14. In Act 3, Scene 1, the disguised Duke offers Isabella a way to save her brother without yielding her body to Angelo. What exactly does he propose as a solution, and how does he explain to Isabella the predicament of one Mariana, a young woman who will be a main player in this scheme to upbraid Angelo? (As an aside, you might want to have a look at the famous Pre-Raphaelite painting Mariana.) What principle underlies this proposed plan of action on the part of Duke Vincentio?

15. In Act 3, Scene 1, Lucio first refuses poor Pompey the bawd's (i.e. pimp) desperate plea for bail money, and then he slanders the Duke with false accusations of scandalous behavior and consequent lax administration of justice. What do you think is Lucio's motivation for thus dismissing Pompey and then slandering the Duke (to his face, as it turns out)? What is he trying to prove -- what benefit does Lucio perhaps hope to get from his pointed indifference to a lowly acquaintance and from his willingness to sling gossipy accusations about the man in charge of Vienna?

16. Towards the end of Act 3, Scene 1, what information does Mistress Overdone provide Escalus and the Duke (still disguised as a friar) about Lucio as she is carried off to prison by the Provost? What similarity therefore obtains among the respective situations of Claudio, Angelo, and Lucio? Finally, what does the Duke suggest in his rhymed tetrameter (i.e. of four "feet" per line) couplets towards the end of this act about the proper way to deal with his straying substitute Angelo? What significant insight might these remarks harbor with regard to the more general administration of human justice?


17. The Duke (still disguised until 4.5) is busy throughout this act arranging affairs to suit the desired outcome -- justice done in front of everyone (as in, "Not only must Justice be done; it must also be seen to be done," a quote by Lord Hewart which sums up part of British and American legal tradition). What are the most important steps he takes in Act 4? What is the Duke's plan for his re-entrance as ruler of Vienna? To what extent must others be kept in the dark about the unfolding plan, and why?

18. In Act 4, Scene 2, follow the interaction between Pompey the bawd (pimp) and Abhorson the executioner. How do the two of them think of their own profession, and how does each man compare his job to the other's? Then in Act 4, Scene 3, how do the two try to prepare the convict Barnardine for his execution, which is due any time now? What is the result of this attempt, and what does this strange episode suggest about the underlying philosophy of the administration of justice in Vienna?
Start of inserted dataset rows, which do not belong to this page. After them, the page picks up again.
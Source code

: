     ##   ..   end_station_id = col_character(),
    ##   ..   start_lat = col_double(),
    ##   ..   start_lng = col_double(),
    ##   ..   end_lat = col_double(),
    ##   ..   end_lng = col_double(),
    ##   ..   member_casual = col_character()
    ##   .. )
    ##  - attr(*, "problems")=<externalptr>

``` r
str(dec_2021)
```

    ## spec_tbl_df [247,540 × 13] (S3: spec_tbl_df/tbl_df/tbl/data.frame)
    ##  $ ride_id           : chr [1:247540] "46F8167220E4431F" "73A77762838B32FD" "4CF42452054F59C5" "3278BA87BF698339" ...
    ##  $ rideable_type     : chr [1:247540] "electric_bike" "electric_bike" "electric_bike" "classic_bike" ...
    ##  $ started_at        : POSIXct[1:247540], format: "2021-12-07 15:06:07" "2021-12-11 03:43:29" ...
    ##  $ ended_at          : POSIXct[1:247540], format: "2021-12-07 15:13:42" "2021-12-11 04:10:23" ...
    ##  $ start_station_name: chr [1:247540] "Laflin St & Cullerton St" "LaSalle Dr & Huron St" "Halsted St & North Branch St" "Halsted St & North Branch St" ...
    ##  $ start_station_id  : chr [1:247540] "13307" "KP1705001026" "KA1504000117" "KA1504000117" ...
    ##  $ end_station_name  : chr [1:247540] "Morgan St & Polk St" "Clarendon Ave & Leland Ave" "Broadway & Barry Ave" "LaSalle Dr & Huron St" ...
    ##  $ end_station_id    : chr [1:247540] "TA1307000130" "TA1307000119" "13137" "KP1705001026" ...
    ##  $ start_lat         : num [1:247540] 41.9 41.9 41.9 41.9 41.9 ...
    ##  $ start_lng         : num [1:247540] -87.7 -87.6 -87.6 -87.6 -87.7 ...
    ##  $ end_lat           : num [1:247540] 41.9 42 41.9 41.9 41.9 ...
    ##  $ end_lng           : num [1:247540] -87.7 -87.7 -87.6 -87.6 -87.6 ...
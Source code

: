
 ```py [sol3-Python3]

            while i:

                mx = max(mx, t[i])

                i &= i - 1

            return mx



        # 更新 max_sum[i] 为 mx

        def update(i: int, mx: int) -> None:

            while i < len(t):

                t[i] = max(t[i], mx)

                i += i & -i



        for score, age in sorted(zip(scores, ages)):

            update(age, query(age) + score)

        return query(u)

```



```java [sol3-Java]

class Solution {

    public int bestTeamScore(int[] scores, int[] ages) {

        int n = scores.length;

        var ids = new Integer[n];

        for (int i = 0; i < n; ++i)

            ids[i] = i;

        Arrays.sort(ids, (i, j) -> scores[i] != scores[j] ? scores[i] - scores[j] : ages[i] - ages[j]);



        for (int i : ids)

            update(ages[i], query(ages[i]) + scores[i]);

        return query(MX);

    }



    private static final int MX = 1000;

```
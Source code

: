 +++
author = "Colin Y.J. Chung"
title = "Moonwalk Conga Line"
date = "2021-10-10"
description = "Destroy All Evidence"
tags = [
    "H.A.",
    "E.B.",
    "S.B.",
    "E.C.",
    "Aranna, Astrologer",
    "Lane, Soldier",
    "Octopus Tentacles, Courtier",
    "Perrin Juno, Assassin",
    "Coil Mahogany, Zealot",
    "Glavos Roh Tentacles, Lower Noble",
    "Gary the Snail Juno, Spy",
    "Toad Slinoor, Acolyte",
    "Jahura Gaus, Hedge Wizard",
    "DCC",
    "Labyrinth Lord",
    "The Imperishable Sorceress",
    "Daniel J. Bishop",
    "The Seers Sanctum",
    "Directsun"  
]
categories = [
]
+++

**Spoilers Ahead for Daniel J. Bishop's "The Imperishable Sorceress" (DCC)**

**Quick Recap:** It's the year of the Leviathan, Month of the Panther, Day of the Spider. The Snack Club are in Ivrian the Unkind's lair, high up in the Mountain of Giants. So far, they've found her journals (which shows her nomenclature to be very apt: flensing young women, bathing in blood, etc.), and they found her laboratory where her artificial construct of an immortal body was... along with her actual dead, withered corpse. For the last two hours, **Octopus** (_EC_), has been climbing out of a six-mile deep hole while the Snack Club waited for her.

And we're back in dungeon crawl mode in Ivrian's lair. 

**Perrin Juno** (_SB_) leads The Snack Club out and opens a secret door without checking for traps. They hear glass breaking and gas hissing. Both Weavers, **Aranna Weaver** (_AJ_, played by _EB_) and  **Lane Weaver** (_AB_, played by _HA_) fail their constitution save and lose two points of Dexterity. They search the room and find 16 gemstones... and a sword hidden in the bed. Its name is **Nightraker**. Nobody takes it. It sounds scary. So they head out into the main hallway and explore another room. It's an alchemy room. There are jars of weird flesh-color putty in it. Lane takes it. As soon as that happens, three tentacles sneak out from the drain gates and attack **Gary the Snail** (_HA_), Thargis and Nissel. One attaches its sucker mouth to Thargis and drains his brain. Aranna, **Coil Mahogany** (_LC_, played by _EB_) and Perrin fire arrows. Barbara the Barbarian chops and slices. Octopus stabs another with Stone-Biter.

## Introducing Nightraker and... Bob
19. In Act 4, Scene 3, Lucio puts in another appearance. What information about his past does he reveal to the Duke (who is still disguised as a friar)? When you add up what you have gathered about Lucio based on the scenes in which he has thus far appeared, what role do you think he has played so far in this dark comedy? How has he contributed to the atmosphere, advanced the action, contributed to our understanding of "power politics" and the administration of justice in Vienna, etc?



20. In Act 5, Scene 1, the play's resolution turns on the Duke's ability to arrange affairs so that rather than enforcing strict justice -- "measure for measure" -- he and Isabella can charitably return good for evil and, thereby, make troublesome, flawed characters serve the good. Do you find the play's moral resolution satisfactory? Why or why not?

21. Shakespeare's comedies (as Northrop Frye says) sometimes involve an exodus from corrupt urban life to a magical place where characters explore their problems and are transformed. Then there is a return to urban life, with appropriate marriages making social renewal possible, and honest leadership lending political continuity; in a comedy, people must be able to dwell happily as individuals (or couples) within the forms society has lent them. Measure for Measure ends with the usual spate of marriages upon the Duke's return, but what accounts for so many critics finding it a "dark comedy" rather than an optimistic statement about the chances for individual happiness and social harmony?

Edition. Greenblatt, Stephen et al., eds. The Norton Shakespeare. 2nd edition. Four-Volume Genre Paperback Set. Norton, 2008. ISBN-13: 978-0-393-93152-5.